## Work task
Set out exactly every line of the entries below, starting at the line that holds "de código abierto." and stopping after the line that holds "### :telephone_receiver: Mis".

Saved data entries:
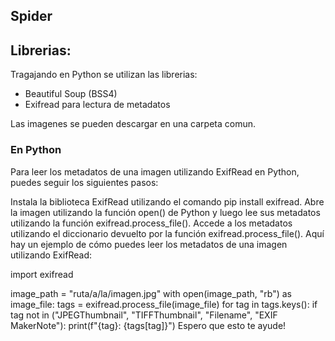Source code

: 
## Spider


## 


## Librerias:

Tragajando en Python se utilizan las librerias:
 - Beautiful Soup (BSS4)
 - Exifread para lectura de metadatos


 Las imagenes se pueden descargar en una carpeta comun.



### En Python
 Para leer los metadatos de una imagen utilizando ExifRead en Python, puedes seguir los siguientes pasos:

Instala la biblioteca ExifRead utilizando el comando pip install exifread.
Abre la imagen utilizando la función open() de Python y luego lee sus metadatos utilizando la función exifread.process_file().
Accede a los metadatos utilizando el diccionario devuelto por la función exifread.process_file().
Aquí hay un ejemplo de cómo puedes leer los metadatos de una imagen utilizando ExifRead:

import exifread

image_path = "ruta/a/la/imagen.jpg"
with open(image_path, "rb") as image_file:
    tags = exifread.process_file(image_file)
    for tag in tags.keys():
        if tag not in ("JPEGThumbnail", "TIFFThumbnail", "Filename", "EXIF MakerNote"):
            print(f"{tag}: {tags[tag]}")
Espero que esto te ayude!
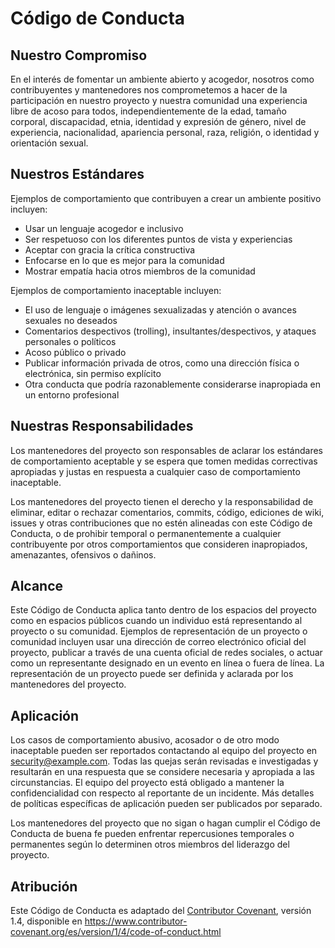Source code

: # Código de Conducta

## Nuestro Compromiso

En el interés de fomentar un ambiente abierto y acogedor, nosotros como contribuyentes y mantenedores nos comprometemos a hacer de la participación en nuestro proyecto y nuestra comunidad una experiencia libre de acoso para todos, independientemente de la edad, tamaño corporal, discapacidad, etnia, identidad y expresión de género, nivel de experiencia, nacionalidad, apariencia personal, raza, religión, o identidad y orientación sexual.

## Nuestros Estándares

Ejemplos de comportamiento que contribuyen a crear un ambiente positivo incluyen:

* Usar un lenguaje acogedor e inclusivo
* Ser respetuoso con los diferentes puntos de vista y experiencias
* Aceptar con gracia la crítica constructiva
* Enfocarse en lo que es mejor para la comunidad
* Mostrar empatía hacia otros miembros de la comunidad

Ejemplos de comportamiento inaceptable incluyen:

* El uso de lenguaje o imágenes sexualizadas y atención o avances sexuales no deseados
* Comentarios despectivos (trolling), insultantes/despectivos, y ataques personales o políticos
* Acoso público o privado
* Publicar información privada de otros, como una dirección física o electrónica, sin permiso explícito
* Otra conducta que podría razonablemente considerarse inapropiada en un entorno profesional

## Nuestras Responsabilidades

Los mantenedores del proyecto son responsables de aclarar los estándares de comportamiento aceptable y se espera que tomen medidas correctivas apropiadas y justas en respuesta a cualquier caso de comportamiento inaceptable.

Los mantenedores del proyecto tienen el derecho y la responsabilidad de eliminar, editar o rechazar comentarios, commits, código, ediciones de wiki, issues y otras contribuciones que no estén alineadas con este Código de Conducta, o de prohibir temporal o permanentemente a cualquier contribuyente por otros comportamientos que consideren inapropiados, amenazantes, ofensivos o dañinos.

## Alcance

Este Código de Conducta aplica tanto dentro de los espacios del proyecto como en espacios públicos cuando un individuo está representando al proyecto o su comunidad. Ejemplos de representación de un proyecto o comunidad incluyen usar una dirección de correo electrónico oficial del proyecto, publicar a través de una cuenta oficial de redes sociales, o actuar como un representante designado en un evento en línea o fuera de línea. La representación de un proyecto puede ser definida y aclarada por los mantenedores del proyecto.

## Aplicación

Los casos de comportamiento abusivo, acosador o de otro modo inaceptable pueden ser reportados contactando al equipo del proyecto en [security@example.com](mailto:security@example.com). Todas las quejas serán revisadas e investigadas y resultarán en una respuesta que se considere necesaria y apropiada a las circunstancias. El equipo del proyecto está obligado a mantener la confidencialidad con respecto al reportante de un incidente. Más detalles de políticas específicas de aplicación pueden ser publicados por separado.

Los mantenedores del proyecto que no sigan o hagan cumplir el Código de Conducta de buena fe pueden enfrentar repercusiones temporales o permanentes según lo determinen otros miembros del liderazgo del proyecto.

## Atribución

Este Código de Conducta es adaptado del [Contributor Covenant](https://www.contributor-covenant.org), versión 1.4, disponible en https://www.contributor-covenant.org/es/version/1/4/code-of-conduct.html
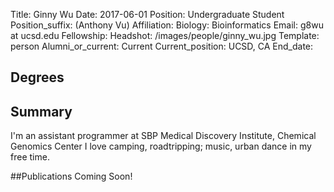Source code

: Title: Ginny Wu
Date: 2017-06-01
Position: Undergraduate Student
Position_suffix: (Anthony Vu)
Affiliation: Biology: Bioinformatics
Email: g8wu at ucsd.edu
Fellowship:
Headshot: /images/people/ginny_wu.jpg
Template: person
Alumni_or_current: Current
Current_position: UCSD, CA
End_date: 
<!-- Status: draft -->

## Degrees

## Summary

I'm an assistant programmer at SBP Medical Discovery Institute, Chemical Genomics Center
I love camping, roadtripping; music, urban dance in my free time.

##Publications
Coming Soon!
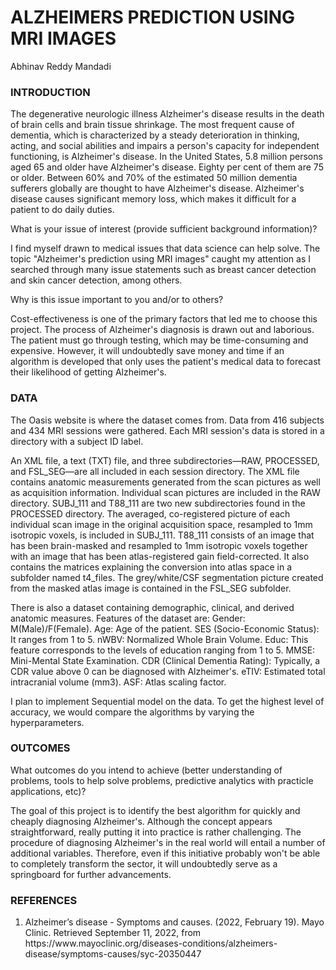 <h1>ALZHEIMERS PREDICTION USING MRI IMAGES</h1>

Abhinav Reddy Mandadi
 

<h3>INTRODUCTION</h3>

The degenerative neurologic illness Alzheimer's disease results in the death of brain cells and brain tissue shrinkage. The most frequent cause of dementia, which is characterized by a steady deterioration in thinking, acting, and social abilities and impairs a person's capacity for independent functioning, is Alzheimer's disease. In the United States, 5.8 million persons aged 65 and older have Alzheimer's disease. Eighty per cent of them are 75 or older. Between 60% and 70% of the estimated 50 million dementia sufferers globally are thought to have Alzheimer's disease. Alzheimer's disease causes significant memory loss, which makes it difficult for a patient to do daily duties. 

What is your issue of interest (provide sufficient background information)? 

I find myself drawn to medical issues that data science can help solve. The topic "Alzheimer's prediction using MRI images" caught my attention as I searched through many issue statements such as breast cancer detection and skin cancer detection, among others. 

Why is this issue important to you and/or to others? 

Cost-effectiveness is one of the primary factors that led me to choose this project. The process of Alzheimer's diagnosis is drawn out and laborious. The patient must go through testing, which may be time-consuming and expensive. However, it will undoubtedly save money and time if an algorithm is developed that only uses the patient's medical data to forecast their likelihood of getting Alzheimer's. 

<h3>DATA</h3>

The Oasis website is where the dataset comes from. Data from 416 subjects and 434 MRI sessions were gathered. Each MRI session's data is stored in a directory with a subject ID label.

An XML file, a text (TXT) file, and three subdirectories—RAW, PROCESSED, and FSL_SEG—are all included in each session directory. The XML file contains anatomic measurements generated from the scan pictures as well as acquisition information. Individual scan pictures are included in the RAW directory. SUBJ_111 and T88_111 are two new subdirectories found in the PROCESSED directory. The averaged, co-registered picture of each individual scan image in the original acquisition space, resampled to 1mm isotropic voxels, is included in SUBJ_111. T88_111 consists of an image that has been brain-masked and resampled to 1mm isotropic voxels together with an image that has been atlas-registered gain field-corrected. It also contains the matrices explaining the conversion into atlas space in a subfolder named t4_files. The grey/white/CSF segmentation picture created from the masked atlas image is contained in the FSL_SEG subfolder.

There is also a dataset containing demographic, clinical, and derived anatomic measures.
Features of the dataset are:
Gender: M(Male)/F(Female).
Age: Age of the patient.
SES (Socio-Economic Status): It ranges from 1 to 5.
nWBV: Normalized Whole Brain Volume.
Educ: This feature corresponds to the levels of education ranging from 1 to 5.
MMSE: Mini-Mental State Examination.
CDR (Clinical Dementia Rating): Typically, a CDR value above 0 can be diagnosed with Alzheimer's.
eTIV: Estimated total intracranial volume (mm3).
ASF: Atlas scaling factor.

I plan to implement Sequential model on the data. To get the highest level of accuracy, we would compare the algorithms by varying the hyperparameters.

<h3>OUTCOMES</h3>

What outcomes do you intend to achieve (better understanding of problems, tools to help solve problems, predictive analytics with practicle applications, etc)?

The goal of this project is to identify the best algorithm for quickly and cheaply diagnosing Alzheimer's. Although the concept appears straightforward, really putting it into practice is rather challenging. The procedure of diagnosing Alzheimer's in the real world will entail a number of additional variables. Therefore, even if this initiative probably won't be able to completely transform the sector, it will undoubtedly serve as a springboard for further advancements.

<h3>REFERENCES</h3>
<ol>
<li>Alzheimer’s disease - Symptoms and causes. (2022, February 19). Mayo Clinic. Retrieved September 11, 2022, from https://www.mayoclinic.org/diseases-conditions/alzheimers-disease/symptoms-causes/syc-20350447</li>
</ol>

	 
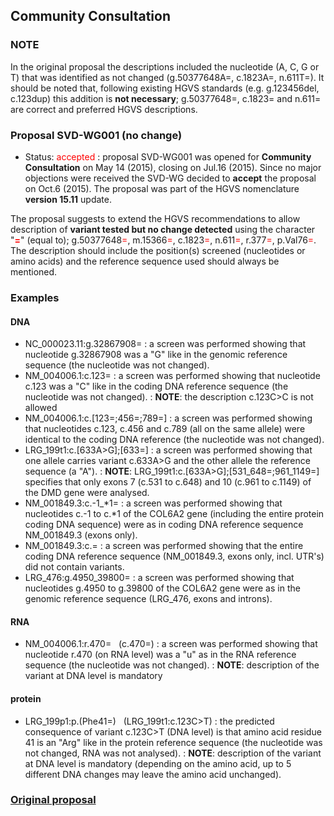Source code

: ## Community Consultation

### NOTE

In the original proposal the descriptions included the nucleotide (A, C, G or T) that was identified as not changed (g.50377648A=, c.1823A=, n.611T=). It should be noted that, following existing HGVS standards (e.g. g.123456del, c.123dup) this addition is **not necessary**; g.50377648=, c.1823= and n.611= are correct and preferred HGVS descriptions.

### Proposal SVD-WG001 (no change)

*	Status: <font color="red">accepted</font>
	:	proposal SVD-WG001 was opened for **Community Consultation** on May 14 (2015), closing on Jul.16 (2015). Since no major objections were received the SVD-WG decided to **accept** the proposal on Oct.6 (2015). The proposal was part of the HGVS nomenclature **version 15.11** update.

The proposal suggests to extend the HGVS recommendations to allow description of **variant tested but no change detected** using the character "**<font color="red">=</font>**" (equal to); g.50377648<font color="red">=</font>, m.15366<font color="red">=</font>, c.1823<font color="red">=</font>, n.611<font color="red">=</font>, r.377<font color="red">=</font>, p.Val76<font color="red">=</font>. The description should include the position(s) screened (nucleotides or amino acids) and the reference sequence used should always be mentioned.

### Examples

#### DNA

*	NC_000023.11:g.32867908=
	:	a screen was performed showing that nucleotide g.32867908 was a "G" like in the genomic reference sequence (the nucleotide was not changed).
*	NM_004006.1:c.123=
	:	a screen was performed showing that nucleotide c.123 was a "C" like in the coding DNA reference sequence (the nucleotide was not changed).
	:	**NOTE**: the description c.123C>C is not allowed
*	NM_004006.1:c.[123=;456=;789=]
	:	a screen was performed showing that nucleotides c.123, c.456 and c.789 (all on the same allele) were identical to the coding DNA reference (the nucleotide was not changed).
*	LRG_199t1:c.[633A>G];[633=]
	:	a screen was performed showing that one allele carries variant c.633A>G and the other allele the reference sequence (a "A").
	:	**NOTE**: LRG_199t1:c.[633A>G];[531_648=;961_1149=] specifies that only exons 7 (c.531 to c.648) and 10 (c.961 to c.1149) of the DMD gene were analysed.
*	NM_001849.3:c.-1\_\*1=
	:	a screen was performed showing that nucleotides c.-1 to c.\*1 of the COL6A2 gene (including the entire protein coding DNA sequence) were as in coding DNA reference sequence NM_001849.3 (exons only).
*	NM_001849.3:c.=
	:	a screen was performed showing that the entire coding DNA reference sequence (NM_001849.3, exons only, incl. UTR's) did not contain variants.
*	LRG_476:g.4950_39800=
	:	a screen was performed showing that nucleotides g.4950 to g.39800 of the COL6A2 gene were as in the genomic reference sequence (LRG_476, exons and introns).

#### RNA

*	NM_004006.1:r.470= &nbsp; (c.470=)
	:	a screen was performed showing that nucleotide r.470 (on RNA level) was a "u" as in the RNA reference sequence (the nucleotide was not changed).
	:	**NOTE**: description of the variant at DNA level is mandatory 

#### protein

*	LRG_199p1:p.(Phe41=) &nbsp; (LRG_199t1:c.123C>T)
	:	the predicted consequence of variant c.123C>T (DNA level) is that amino acid residue 41 is an "Arg" like in the protein reference sequence (the nucleotide was not changed, RNA was not analysed).
	:	**NOTE**: description of the variant at DNA level is mandatory (depending on the amino acid, up to 5 different DNA changes may leave the amino acid unchanged).
	

### [Original proposal](http://www.hgvs.org/mutnomen/comments001.html)

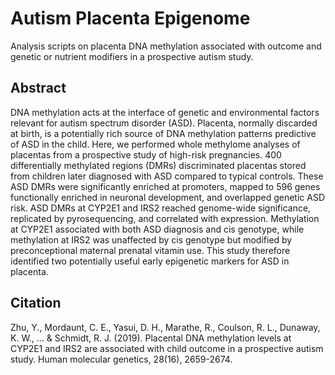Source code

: # Autism Placenta Epigenome
Analysis scripts on placenta DNA methylation associated with outcome and genetic or nutrient modifiers in a prospective autism study.

## Abstract
DNA methylation acts at the interface of genetic and environmental factors relevant for autism spectrum disorder (ASD). Placenta, normally discarded at birth, is a potentially rich source of DNA methylation patterns predictive of ASD in the child. Here, we performed whole methylome analyses of placentas from a prospective study of high-risk pregnancies. 400 differentially methylated regions (DMRs) discriminated placentas stored from children later diagnosed with ASD compared to typical controls. These ASD DMRs were significantly enriched at promoters, mapped to 596 genes functionally enriched in neuronal development, and overlapped genetic ASD risk. ASD DMRs at CYP2E1 and IRS2 reached genome-wide significance, replicated by pyrosequencing, and correlated with expression. Methylation at CYP2E1 associated with both ASD diagnosis and cis genotype, while methylation at IRS2 was unaffected by cis genotype but modified by preconceptional maternal prenatal vitamin use. This study therefore identified two potentially useful early epigenetic markers for ASD in placenta.

## Citation
Zhu, Y., Mordaunt, C. E., Yasui, D. H., Marathe, R., Coulson, R. L., Dunaway, K. W., ... & Schmidt, R. J. (2019). Placental DNA methylation levels at CYP2E1 and IRS2 are associated with child outcome in a prospective autism study. Human molecular genetics, 28(16), 2659-2674.
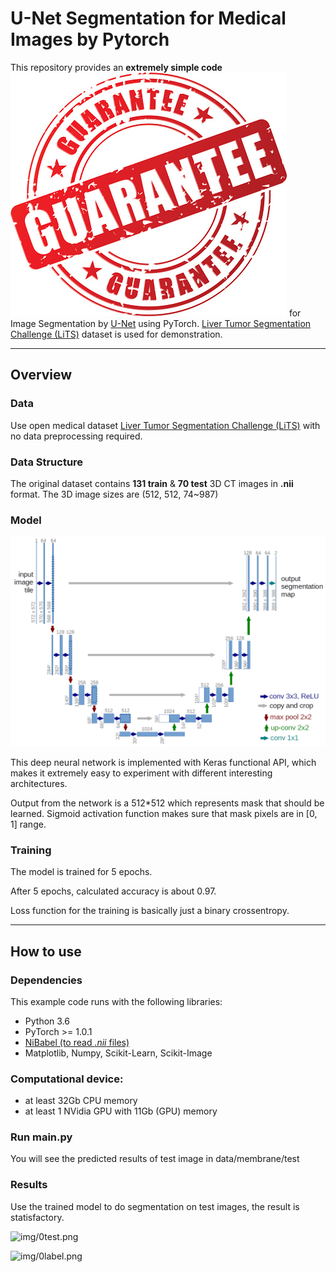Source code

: # U-Net Segmentation for Medical Images by Pytorch

This repository provides an **extremely simple code** ![guaranteed](fig/guaranteed.jpg) for Image Segmentation by [U-Net](http://lmb.informatik.uni-freiburg.de/people/ronneber/u-net/) using PyTorch. [Liver Tumor Segmentation Challenge (LiTS)](https://competitions.codalab.org/competitions/17094) dataset is used for demonstration.

---

## Overview

### Data

Use open medical dataset [Liver Tumor Segmentation Challenge (LiTS)](https://competitions.codalab.org/competitions/17094) with no data preprocessing required.


### Data Structure
The original dataset contains **131 train** & **70 test** 3D CT images in **.nii** format. The 3D image sizes are (512, 512, 74\~987)


### Model

![fig/unet.png](fig/unet.png)

This deep neural network is implemented with Keras functional API, which makes it extremely easy to experiment with different interesting architectures.

Output from the network is a 512*512 which represents mask that should be learned. Sigmoid activation function
makes sure that mask pixels are in \[0, 1\] range.

### Training

The model is trained for 5 epochs.

After 5 epochs, calculated accuracy is about 0.97.

Loss function for the training is basically just a binary crossentropy.


---

## How to use

### Dependencies

This example code runs with the following libraries:

* Python 3.6
* PyTorch >= 1.0.1
* [NiBabel (to read *.nii* files)](https://nipy.org/nibabel/)
* Matplotlib, Numpy, Scikit-Learn, Scikit-Image

### Computational device:
* at least 32Gb CPU memory
* at least 1 NVidia GPU with 11Gb (GPU) memory








### Run main.py

You will see the predicted results of test image in data/membrane/test




### Results

Use the trained model to do segmentation on test images, the result is statisfactory.

![img/0test.png](img/0test.png)

![img/0label.png](img/0label.png)


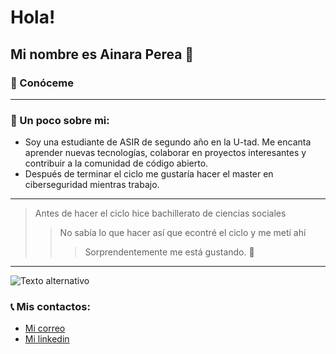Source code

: # Hola!
## Mi nombre es Ainara Perea :wave:
### :rocket: Conóceme 
-------------------------------------
### :hibiscus: Un poco sobre mi:
+ Soy una estudiante de ASIR de segundo año en la U-tad. Me encanta aprender nuevas tecnologías, colaborar en proyectos interesantes y contribuir a la comunidad de código abierto.
+ Después de terminar el ciclo me gustaría hacer el master en ciberseguridad mientras trabajo.
------
>Antes de hacer el ciclo hice bachillerato de ciencias sociales
>
>>No sabía lo que hacer así que econtré el ciclo y me metí ahí
>>
>>>Sorprendentemente me está gustando. :eyes:
-----

![Texto alternativo](../Imagenes/Captura)

### :telephone_receiver: Mis contactos:
+ [Mi correo](ainara.perea@live.u-tad.com)
+ [Mi linkedin](https://www.linkedin.com/in/ainara-perea-755122295/)
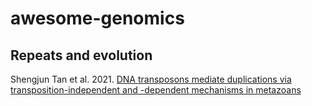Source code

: # awesome-genomics

## Repeats and evolution

Shengjun Tan et al. 2021. [DNA transposons mediate duplications via transposition-independent and -dependent mechanisms in metazoans](https://www.nature.com/articles/s41467-021-24585-9)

## Answer to this task
+ Soy una estudiante de ASIR de segundo año en la U-tad. Me encanta aprender nuevas tecnologías, colaborar en proyectos interesantes y contribuir a la comunidad de código abierto.
+ Después de terminar el ciclo me gustaría hacer el master en ciberseguridad mientras trabajo.
------
>Antes de hacer el ciclo hice bachillerato de ciencias sociales
>
>>No sabía lo que hacer así que econtré el ciclo y me metí ahí
>>
>>>Sorprendentemente me está gustando. :eyes:
-----

![Texto alternativo](../Imagenes/Captura)

### :telephone_receiver: Mis contactos:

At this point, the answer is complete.